> [REQUIREMENT] Pictures are not repeated. Every line from the beginning of the entries through the one with "La résolution de" is restated exactly.

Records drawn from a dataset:
****************
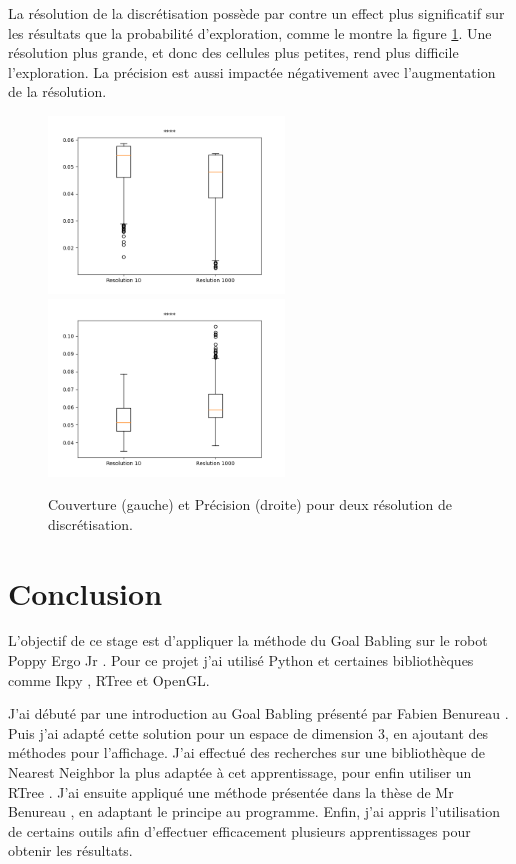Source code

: \documentclass[11pt,french]{report}
\begin{document}
La résolution de la discrétisation possède par contre un effect plus significatif sur les résultats que la probabilité d'exploration, comme le montre la figure \ref{fig:effet_res}.
Une résolution plus grande, et donc des cellules plus petites, rend plus difficile l'exploration.
La précision est aussi impactée négativement avec l'augmentation de la résolution.

\begin{figure}[h]
    \centering
    \includegraphics[width=178pt]{Fro_10-1kres_couver.png} \includegraphics[width=178pt]{Fro_10-1kres_moy_gl.png}
    \caption{Couverture (gauche) et Précision (droite) pour deux résolution de discrétisation.}
    \label{fig:effet_res}
\end{figure}

\chapter{Conclusion}

L'objectif de ce stage est d'appliquer la méthode du Goal Babling \cite{GoalBabling} sur le robot Poppy Ergo Jr \cite{PoppyErgoJr}.
Pour ce projet j'ai utilisé Python et certaines bibliothèques comme Ikpy \cite{IKPy}, RTree \cite{RTree} et OpenGL.

J'ai débuté par une introduction au Goal Babling présenté par Fabien Benureau \cite{TutoGoalBabling}.
Puis j'ai adapté cette solution pour un espace de dimension 3, en ajoutant des méthodes pour l'affichage.
J'ai effectué des recherches sur une bibliothèque de Nearest Neighbor la plus adaptée à cet apprentissage, pour enfin utiliser un RTree \cite{RTree}.
J'ai ensuite appliqué une méthode présentée dans la thèse de Mr Benureau \cite{TheseBenureau}, en adaptant le principe au programme.
Enfin, j'ai appris l'utilisation de certains outils afin d'effectuer efficacement plusieurs apprentissages pour obtenir les résultats.
\end{document}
****************
> [RESPONSE TO THE EXERCISE]
Source code

: \documentclass[11pt,french]{report}
\begin{document}
La résolution de la discrétisation possède par contre un effect plus significatif sur les résultats que la probabilité d'exploration, comme le montre la figure \ref{fig:effet_res}.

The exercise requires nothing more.